Ranking safety priorities
But to make a real impact on pipeline safety, Sandia would need to come up with solutions that not only improve safety but also save the gas industry money. That’s where statistical tools and software employing probabilistic risk assessment might come into the equation.
Sandia employs the tools of probabilistic risk assessment — using statistics describing past failures to rank the probabilities of future failures — in its quest to keep US nuclear weapons among the safest and most reliable complex systems in the world.
The same assessment techniques embodied in a set of industry-specific software tools could help gas-line operators develop inspection and maintenance strategies, says Bob Cranwell of Systems Reliability Dept. 6411. These tools would rank failure scenarios by their likelihoods and consequence severities, which could help gas industry officials choose optimal inspection and replacement cycles and send maintenance workers to the riskiest sections of pipe.
Such tools could help the industry maintain an acceptable level of safety and reliability in its two million-plus miles of pipe and avoid the costly “shotgun approach.”
Jeff Braithwaite of Corrosion Science & Technology Dept. 1832 suggests incorporating materials degradation models into risk assessments of pipelines, in much the same way materials performance models are applied to Sandia’s weapons surety work.

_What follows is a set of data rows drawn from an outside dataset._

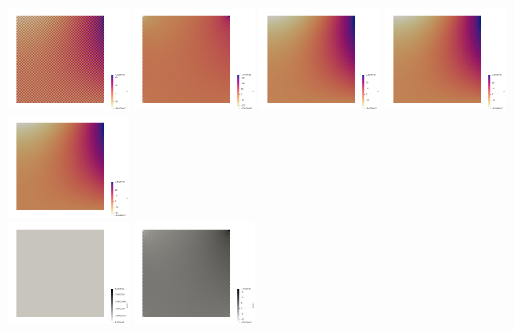 \begin{center}
\includegraphics[width=3.2cm]{python_codes/fieldstone_115/results/buha06/p0}
\includegraphics[width=3.2cm]{python_codes/fieldstone_115/results/buha06/p1}
\includegraphics[width=3.2cm]{python_codes/fieldstone_115/results/buha06/p2}
\includegraphics[width=3.2cm]{python_codes/fieldstone_115/results/buha06/p3}
\includegraphics[width=3.2cm]{python_codes/fieldstone_115/results/buha06/p4}\\
\includegraphics[width=3.2cm]{python_codes/fieldstone_115/results/buha06/divv0}
\includegraphics[width=3.2cm]{python_codes/fieldstone_115/results/buha06/divv1}

\end{center}
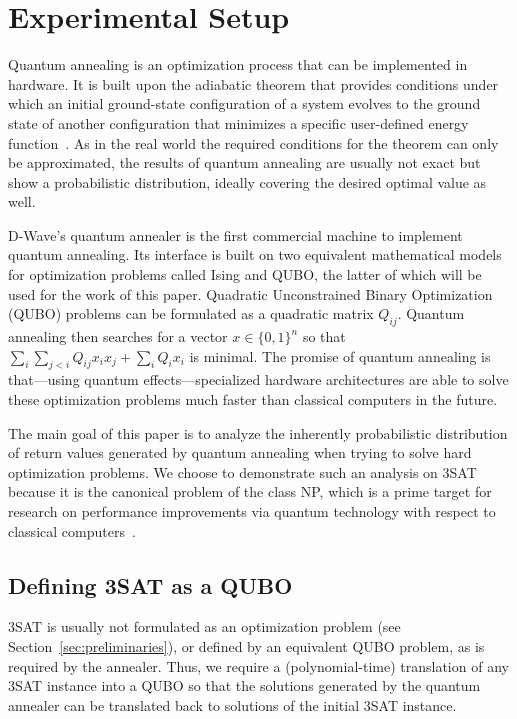 \section{Experimental Setup}
\label{sec:exp-setup}

Quantum annealing is an optimization process that can be implemented in hardware. It is built upon the adiabatic theorem that provides conditions under which an initial ground-state configuration of a system evolves to the ground state of another configuration that minimizes a specific user-defined energy function~\cite{mcgeoch2014adiabatic}. As in the real world the required conditions for the theorem can only be approximated, the results of quantum annealing are usually not exact but show a probabilistic distribution, ideally covering the desired optimal value as well.

D-Wave's quantum annealer is the first commercial machine to implement quantum annealing. Its interface is built on two equivalent mathematical models for optimization problems called Ising and QUBO, the latter of which will be used for the work of this paper. Quadratic Unconstrained Binary Optimization (QUBO) problems can be formulated as a quadratic matrix $Q_{ij}$. Quantum annealing then searches for a vector $x \in \{0,1\}^n$ so that $\sum_i \sum_{j < i} Q_{ij} x_i x_j + \sum_i Q_i x_i$ is minimal. The promise of quantum annealing is that---using quantum effects---specialized hardware architectures are able to solve these optimization problems much faster than classical computers in the future.

The main goal of this paper is to analyze the inherently probabilistic distribution of return values generated by quantum annealing when trying to solve hard optimization problems. We choose to demonstrate such an analysis on 3SAT because it is the canonical problem of the class NP, which is a prime target for research on performance improvements via quantum technology with respect to classical computers~\cite{mcgeoch2013experimental,lucas2014ising}.

\subsection{Defining 3SAT as a QUBO}
3SAT is usually not formulated as an optimization problem (see Section~\ref{sec:preliminaries}), or defined by an equivalent QUBO problem,
as is required by the annealer. Thus, we require a (polynomial-time) translation of any 3SAT instance into a QUBO so that the solutions generated by the quantum annealer can be translated back to solutions of the initial 3SAT instance.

“Essentially it’s adding real-time sensor data, our fundamental understanding of materials behavior, and statistical uncertainty to identify what we call ‘vulnerabilities’ in weapons systems,” he says. “You could combine models describing corrosion, thermally induced stresses on materials, and the ages, types, and locations of sections of pipe to create a code that predicts and prioritizes trouble spots.”
Already Sandia has employed simple “predictive risk assessment” methodologies to manufacturing tools, gun boxes on helicopters, and other DoD aircraft.
Bettering our national infrastructures
“This is the kind of thing that really floats our boats — using the wealth of expertise, unique facilities, and good people at the Labs to solve national problems,” says Dan. “It’s important that we get chances to tackle these kinds of high-profile problems.”
“The surety of the oil and gas distribution system in the US has been a major concern of our Critical Infrastructure Protection initiative since we started the program four years ago,” says Sam Varnado, Center 6200 Director. “We applaud Sen. Bingaman’s initiative in trying to get increased federal funding for R&D in this area. We are working to build partnerships with NETL and the DOT so that we can be more effective in bringing our technology to bear.”
“Our Critical Infrastructure Protection team had already looked at issues of gas pipeline performance, so we were able to respond [to Bingaman’s request] knowledgeably with less than 24 hours’ notice,” adds Bob Eagan, VP of Energy, Information, and Infrastructure Surety Div. 6000. “As the Carlsbad explosion makes all too clear, catastrophic failures of our systems can have immediate and tragic consequences. We look forward to helping regulators and the pipeline industry by developing and applying technologies that enhance the safety of this critical infrastructure.”